William Zorach was one of the earliest American artists working in a progressively modern style at the beginning of the twentieth century. Zorach attended drawing and painting classes at the Cleveland School of Art from 1905-1908 and later studied in New York at the National Academy of Design. He traveled to Paris and enrolled at the progressive Académie de la Palette, where he met the student Marguerite Thompson, who would later become his wife and lifelong artistic partner.

Returning to New York, Zorach committed himself to modernism and became a leading artist in the New York avant-garde art scene. His bold, geometric paintings from this period take direct influence from the artworks seen in Europe and at the 1913 Armory Show.

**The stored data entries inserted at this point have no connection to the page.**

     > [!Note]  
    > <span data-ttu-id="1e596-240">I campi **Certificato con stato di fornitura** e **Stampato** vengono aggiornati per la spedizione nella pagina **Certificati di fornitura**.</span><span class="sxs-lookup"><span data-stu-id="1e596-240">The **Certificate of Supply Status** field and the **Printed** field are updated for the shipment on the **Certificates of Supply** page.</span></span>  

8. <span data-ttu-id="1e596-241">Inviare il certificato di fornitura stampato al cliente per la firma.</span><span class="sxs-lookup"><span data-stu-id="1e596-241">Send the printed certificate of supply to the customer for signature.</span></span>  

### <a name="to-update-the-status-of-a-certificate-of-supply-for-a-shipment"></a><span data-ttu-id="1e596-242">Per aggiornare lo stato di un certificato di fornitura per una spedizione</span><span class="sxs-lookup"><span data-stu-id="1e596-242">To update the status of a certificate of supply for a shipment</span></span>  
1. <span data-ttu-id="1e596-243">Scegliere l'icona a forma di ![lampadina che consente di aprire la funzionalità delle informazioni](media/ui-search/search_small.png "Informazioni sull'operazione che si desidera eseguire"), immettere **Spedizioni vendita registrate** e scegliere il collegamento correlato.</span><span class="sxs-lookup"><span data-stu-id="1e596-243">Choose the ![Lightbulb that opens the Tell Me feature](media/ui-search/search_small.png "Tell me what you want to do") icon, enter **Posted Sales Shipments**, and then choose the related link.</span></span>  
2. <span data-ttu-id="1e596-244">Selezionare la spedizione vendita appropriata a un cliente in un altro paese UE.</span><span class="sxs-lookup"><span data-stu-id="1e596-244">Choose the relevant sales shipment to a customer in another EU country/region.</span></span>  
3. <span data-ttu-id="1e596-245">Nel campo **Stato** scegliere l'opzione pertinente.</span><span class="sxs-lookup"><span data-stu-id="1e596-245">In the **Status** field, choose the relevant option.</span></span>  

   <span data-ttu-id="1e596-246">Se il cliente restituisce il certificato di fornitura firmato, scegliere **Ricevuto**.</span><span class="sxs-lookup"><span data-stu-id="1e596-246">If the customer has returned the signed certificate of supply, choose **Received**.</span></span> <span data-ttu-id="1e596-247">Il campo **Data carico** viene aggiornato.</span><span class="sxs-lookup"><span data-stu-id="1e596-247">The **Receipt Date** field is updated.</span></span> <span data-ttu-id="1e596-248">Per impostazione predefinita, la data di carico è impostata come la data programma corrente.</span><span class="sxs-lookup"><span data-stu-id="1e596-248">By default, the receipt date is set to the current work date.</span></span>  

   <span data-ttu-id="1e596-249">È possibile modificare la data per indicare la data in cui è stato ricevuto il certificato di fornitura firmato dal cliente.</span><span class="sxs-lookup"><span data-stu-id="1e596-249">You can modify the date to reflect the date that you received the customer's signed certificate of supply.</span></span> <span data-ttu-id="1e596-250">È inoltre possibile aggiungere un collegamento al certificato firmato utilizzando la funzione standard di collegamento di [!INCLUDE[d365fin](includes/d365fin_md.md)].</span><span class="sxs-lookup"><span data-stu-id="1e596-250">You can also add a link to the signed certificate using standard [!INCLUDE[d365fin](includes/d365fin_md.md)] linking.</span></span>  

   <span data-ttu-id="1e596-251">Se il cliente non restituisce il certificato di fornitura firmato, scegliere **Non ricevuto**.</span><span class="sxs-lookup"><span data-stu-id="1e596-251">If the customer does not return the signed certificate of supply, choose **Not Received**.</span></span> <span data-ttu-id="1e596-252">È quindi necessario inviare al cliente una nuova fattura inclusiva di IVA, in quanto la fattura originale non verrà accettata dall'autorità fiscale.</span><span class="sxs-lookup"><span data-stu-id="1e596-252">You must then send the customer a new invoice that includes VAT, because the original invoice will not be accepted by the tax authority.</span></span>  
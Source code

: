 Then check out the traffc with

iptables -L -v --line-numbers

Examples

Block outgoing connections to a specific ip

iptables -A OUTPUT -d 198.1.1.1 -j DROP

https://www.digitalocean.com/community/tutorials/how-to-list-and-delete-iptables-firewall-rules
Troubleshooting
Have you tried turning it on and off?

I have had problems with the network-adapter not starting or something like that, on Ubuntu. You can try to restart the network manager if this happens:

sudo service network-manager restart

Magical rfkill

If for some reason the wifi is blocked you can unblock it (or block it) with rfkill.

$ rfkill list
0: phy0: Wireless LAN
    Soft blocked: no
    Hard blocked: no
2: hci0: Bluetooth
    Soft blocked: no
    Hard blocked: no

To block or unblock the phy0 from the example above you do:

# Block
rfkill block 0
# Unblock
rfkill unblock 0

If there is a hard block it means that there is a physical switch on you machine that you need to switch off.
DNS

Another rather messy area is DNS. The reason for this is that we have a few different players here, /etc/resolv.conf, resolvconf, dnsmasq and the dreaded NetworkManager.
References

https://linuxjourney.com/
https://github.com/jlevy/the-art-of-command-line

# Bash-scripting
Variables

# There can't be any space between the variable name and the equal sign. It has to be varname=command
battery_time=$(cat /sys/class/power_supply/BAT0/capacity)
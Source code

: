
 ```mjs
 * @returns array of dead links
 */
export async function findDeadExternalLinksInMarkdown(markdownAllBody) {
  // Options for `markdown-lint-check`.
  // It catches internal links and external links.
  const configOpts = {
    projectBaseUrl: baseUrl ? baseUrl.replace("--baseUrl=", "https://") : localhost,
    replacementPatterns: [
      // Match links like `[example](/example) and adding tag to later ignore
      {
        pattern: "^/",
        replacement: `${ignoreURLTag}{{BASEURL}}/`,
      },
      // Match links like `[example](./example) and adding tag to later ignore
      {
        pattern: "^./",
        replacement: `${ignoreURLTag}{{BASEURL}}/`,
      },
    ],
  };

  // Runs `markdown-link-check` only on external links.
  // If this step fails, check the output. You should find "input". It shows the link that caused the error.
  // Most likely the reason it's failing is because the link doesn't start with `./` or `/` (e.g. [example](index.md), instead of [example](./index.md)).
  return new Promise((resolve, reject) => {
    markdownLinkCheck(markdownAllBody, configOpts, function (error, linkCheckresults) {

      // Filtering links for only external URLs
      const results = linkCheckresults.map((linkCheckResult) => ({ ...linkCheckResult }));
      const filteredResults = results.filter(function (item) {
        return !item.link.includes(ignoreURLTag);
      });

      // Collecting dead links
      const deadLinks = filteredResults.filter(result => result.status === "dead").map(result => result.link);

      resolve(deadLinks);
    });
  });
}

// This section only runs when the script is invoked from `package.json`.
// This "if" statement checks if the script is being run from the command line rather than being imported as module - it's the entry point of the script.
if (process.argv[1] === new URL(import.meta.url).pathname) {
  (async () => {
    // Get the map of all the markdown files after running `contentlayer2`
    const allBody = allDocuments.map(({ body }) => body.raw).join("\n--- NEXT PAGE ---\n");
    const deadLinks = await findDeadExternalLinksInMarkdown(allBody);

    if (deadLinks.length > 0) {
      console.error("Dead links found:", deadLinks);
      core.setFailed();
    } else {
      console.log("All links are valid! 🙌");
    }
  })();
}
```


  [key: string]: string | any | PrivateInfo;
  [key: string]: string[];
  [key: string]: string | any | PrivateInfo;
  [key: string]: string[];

Interior and Exterior is an important and rare work by Zorach that perfectly encapsulates his early style. The concept for the work was first developed years before it was painted. Describing the preliminary study for the painting, Zorach stated, “This picture is of a mother and child in the interior of a house. It is a cubist conception where the mother’s activities with her child are portrayed simultaneously. You are not looking at one scene; you are looking at life in various forms combined with the exterior and interior of a city close at hand. It is a mystical interpretation of the life.” (William Zorach, Art is My Life [Cleveland, Ohio, 1967], page 34).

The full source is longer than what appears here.